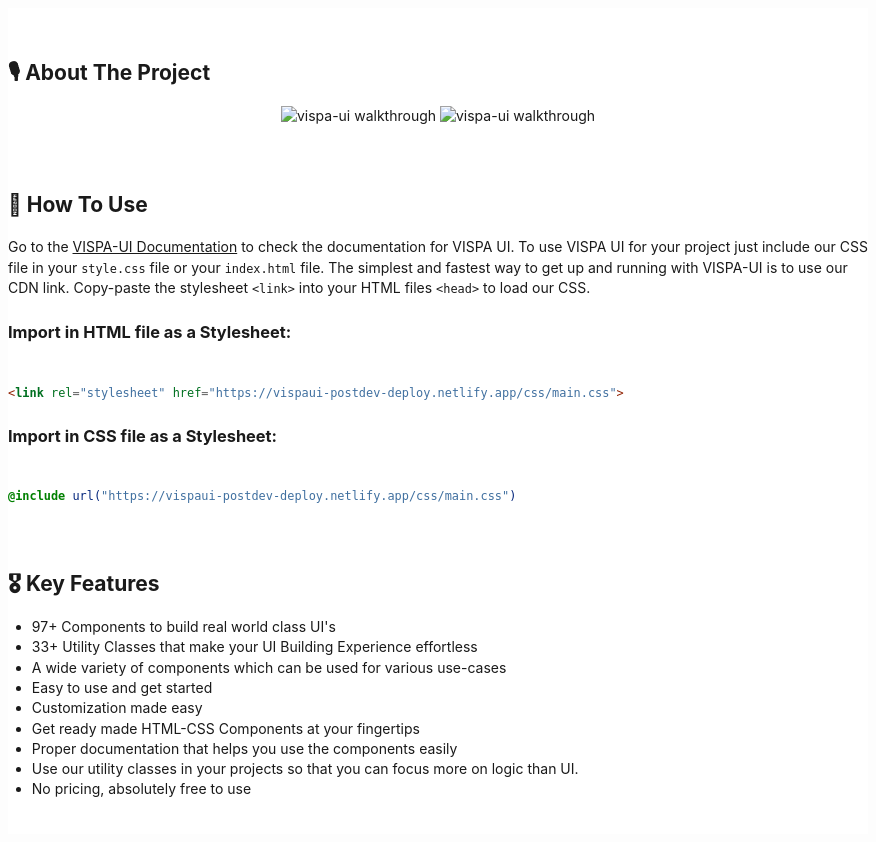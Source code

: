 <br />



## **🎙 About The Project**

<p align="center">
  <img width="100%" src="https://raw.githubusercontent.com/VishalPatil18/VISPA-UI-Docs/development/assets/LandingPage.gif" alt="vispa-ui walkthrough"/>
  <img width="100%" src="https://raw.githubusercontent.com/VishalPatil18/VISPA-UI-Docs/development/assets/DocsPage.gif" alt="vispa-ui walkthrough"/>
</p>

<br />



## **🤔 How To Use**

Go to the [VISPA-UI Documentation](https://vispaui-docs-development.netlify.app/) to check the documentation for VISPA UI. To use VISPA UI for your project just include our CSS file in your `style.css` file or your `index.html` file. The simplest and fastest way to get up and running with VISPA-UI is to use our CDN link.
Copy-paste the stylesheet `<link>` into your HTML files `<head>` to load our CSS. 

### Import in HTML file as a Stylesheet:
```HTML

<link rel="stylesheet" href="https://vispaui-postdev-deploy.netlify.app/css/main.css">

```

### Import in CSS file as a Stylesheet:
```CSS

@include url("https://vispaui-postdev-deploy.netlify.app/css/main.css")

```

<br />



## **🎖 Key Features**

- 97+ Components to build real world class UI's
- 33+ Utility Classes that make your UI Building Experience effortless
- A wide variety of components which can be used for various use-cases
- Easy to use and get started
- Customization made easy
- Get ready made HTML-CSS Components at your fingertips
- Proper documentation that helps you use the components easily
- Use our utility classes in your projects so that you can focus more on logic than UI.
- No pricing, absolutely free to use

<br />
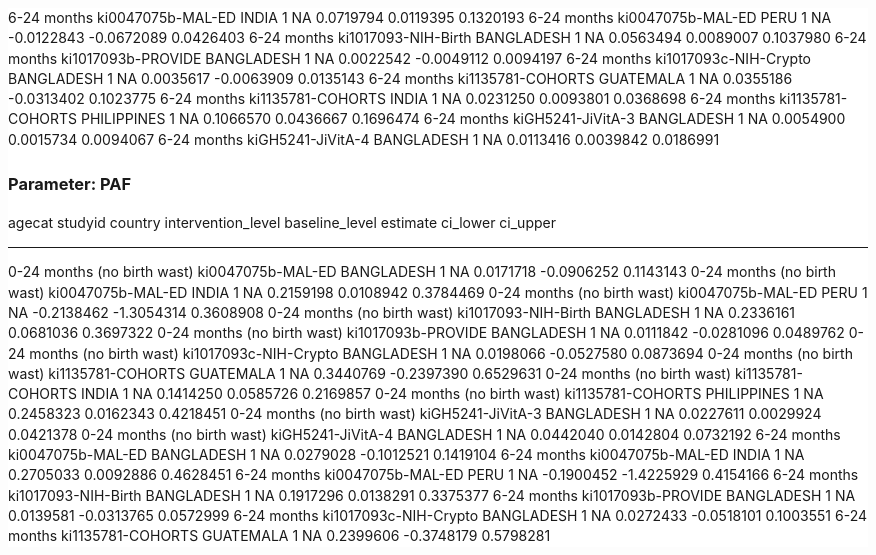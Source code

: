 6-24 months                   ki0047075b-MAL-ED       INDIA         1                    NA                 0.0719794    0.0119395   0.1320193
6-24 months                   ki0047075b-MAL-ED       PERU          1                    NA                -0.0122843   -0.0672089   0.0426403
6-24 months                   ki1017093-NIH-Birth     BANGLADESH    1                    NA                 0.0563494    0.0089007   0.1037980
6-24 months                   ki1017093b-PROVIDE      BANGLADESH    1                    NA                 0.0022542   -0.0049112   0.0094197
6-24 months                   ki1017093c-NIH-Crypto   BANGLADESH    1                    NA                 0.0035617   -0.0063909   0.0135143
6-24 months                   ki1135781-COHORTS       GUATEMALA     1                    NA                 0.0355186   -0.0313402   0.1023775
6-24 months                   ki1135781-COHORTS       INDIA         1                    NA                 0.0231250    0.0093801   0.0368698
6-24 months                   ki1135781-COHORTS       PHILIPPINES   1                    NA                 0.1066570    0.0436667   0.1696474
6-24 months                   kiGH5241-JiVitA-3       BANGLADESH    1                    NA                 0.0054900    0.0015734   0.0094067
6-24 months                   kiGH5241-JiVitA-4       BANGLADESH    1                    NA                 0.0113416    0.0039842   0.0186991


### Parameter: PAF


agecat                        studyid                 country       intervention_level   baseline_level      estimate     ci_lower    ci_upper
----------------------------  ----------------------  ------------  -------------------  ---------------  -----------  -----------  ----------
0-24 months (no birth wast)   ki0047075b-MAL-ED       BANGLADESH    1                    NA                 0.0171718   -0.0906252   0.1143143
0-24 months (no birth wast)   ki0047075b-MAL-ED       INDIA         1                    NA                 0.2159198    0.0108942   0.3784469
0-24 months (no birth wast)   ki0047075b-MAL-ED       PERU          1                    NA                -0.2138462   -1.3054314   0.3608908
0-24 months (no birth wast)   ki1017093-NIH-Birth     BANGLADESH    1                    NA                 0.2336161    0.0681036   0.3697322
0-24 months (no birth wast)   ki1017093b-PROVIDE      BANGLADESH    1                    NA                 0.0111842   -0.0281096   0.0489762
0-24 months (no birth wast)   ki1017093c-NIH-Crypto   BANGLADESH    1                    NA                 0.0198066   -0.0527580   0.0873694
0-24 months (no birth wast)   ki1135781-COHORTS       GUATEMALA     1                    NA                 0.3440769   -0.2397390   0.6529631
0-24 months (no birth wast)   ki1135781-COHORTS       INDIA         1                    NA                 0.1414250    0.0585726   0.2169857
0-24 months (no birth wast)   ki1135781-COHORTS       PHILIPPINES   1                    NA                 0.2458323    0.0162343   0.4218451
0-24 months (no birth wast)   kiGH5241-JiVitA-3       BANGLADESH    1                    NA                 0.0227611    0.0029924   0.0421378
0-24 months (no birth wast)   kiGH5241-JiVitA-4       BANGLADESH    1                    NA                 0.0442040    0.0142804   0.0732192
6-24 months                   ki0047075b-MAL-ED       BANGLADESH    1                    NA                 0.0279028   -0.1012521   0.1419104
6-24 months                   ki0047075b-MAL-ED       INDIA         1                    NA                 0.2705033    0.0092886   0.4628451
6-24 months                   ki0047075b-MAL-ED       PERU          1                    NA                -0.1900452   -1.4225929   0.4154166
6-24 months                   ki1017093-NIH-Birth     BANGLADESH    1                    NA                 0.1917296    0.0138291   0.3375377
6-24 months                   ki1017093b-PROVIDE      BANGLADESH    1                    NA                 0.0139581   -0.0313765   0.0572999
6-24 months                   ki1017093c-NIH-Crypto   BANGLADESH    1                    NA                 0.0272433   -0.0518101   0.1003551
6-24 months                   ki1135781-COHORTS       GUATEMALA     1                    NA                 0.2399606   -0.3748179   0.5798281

+++

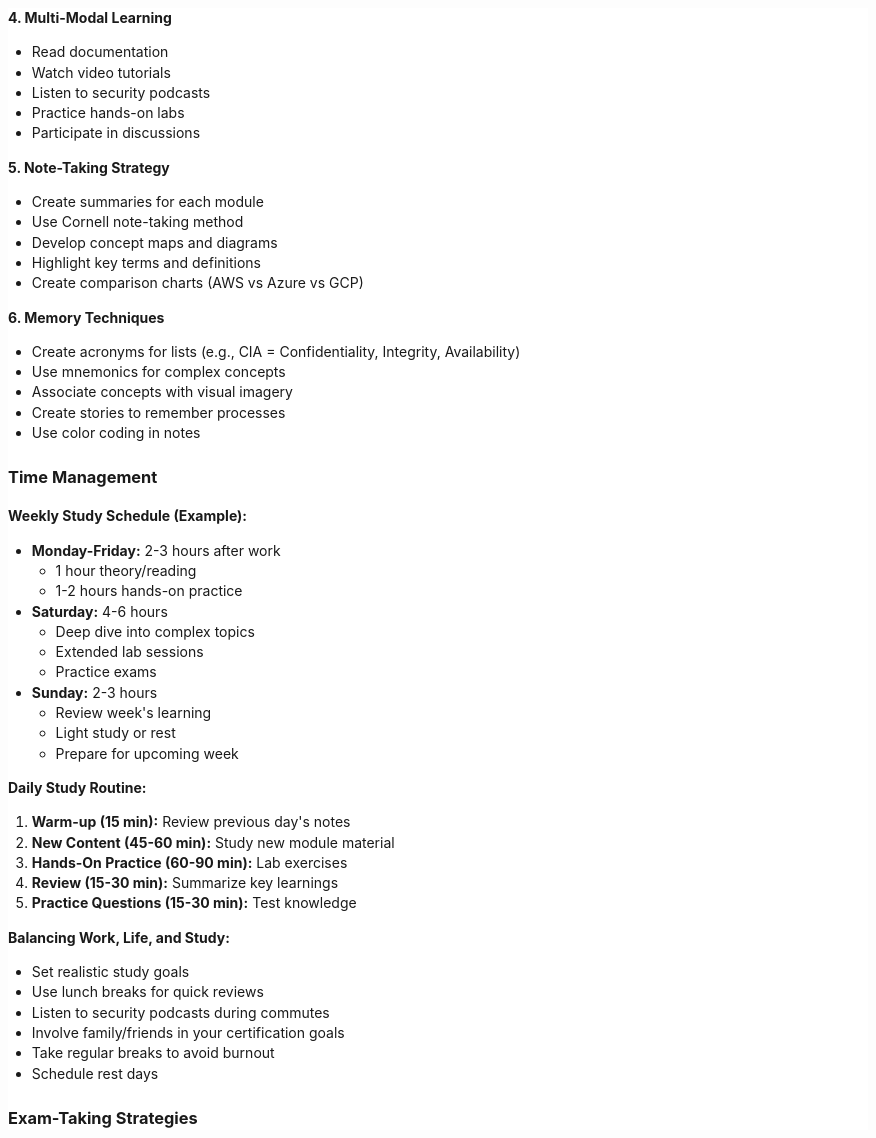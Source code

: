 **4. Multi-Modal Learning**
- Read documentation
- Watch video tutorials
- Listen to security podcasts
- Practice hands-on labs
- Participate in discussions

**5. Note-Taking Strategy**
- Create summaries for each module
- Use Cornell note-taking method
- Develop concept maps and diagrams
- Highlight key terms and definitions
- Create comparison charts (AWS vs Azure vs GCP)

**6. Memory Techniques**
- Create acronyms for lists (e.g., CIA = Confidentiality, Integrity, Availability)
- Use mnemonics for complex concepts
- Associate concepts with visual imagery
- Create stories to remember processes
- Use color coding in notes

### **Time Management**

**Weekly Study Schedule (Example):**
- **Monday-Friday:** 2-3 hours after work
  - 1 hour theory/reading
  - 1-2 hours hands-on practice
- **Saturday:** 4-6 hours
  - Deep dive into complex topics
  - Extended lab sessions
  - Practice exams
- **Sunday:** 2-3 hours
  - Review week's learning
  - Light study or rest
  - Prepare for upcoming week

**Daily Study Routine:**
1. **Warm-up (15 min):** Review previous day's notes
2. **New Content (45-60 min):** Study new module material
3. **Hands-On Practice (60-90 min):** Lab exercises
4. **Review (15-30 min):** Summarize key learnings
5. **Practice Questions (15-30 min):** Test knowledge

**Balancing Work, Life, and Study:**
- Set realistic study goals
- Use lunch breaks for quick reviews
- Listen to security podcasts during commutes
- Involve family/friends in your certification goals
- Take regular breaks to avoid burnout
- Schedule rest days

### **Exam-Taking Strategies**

+++

What the task asks:
What lines in the material above contain the word "width"? Copy them out.

Completed task:
  <img width="100%" src="https://raw.githubusercontent.com/VishalPatil18/VISPA-UI-Docs/development/assets/LandingPage.gif" alt="vispa-ui walkthrough"/>
  <img width="100%" src="https://raw.githubusercontent.com/VishalPatil18/VISPA-UI-Docs/development/assets/DocsPage.gif" alt="vispa-ui walkthrough"/>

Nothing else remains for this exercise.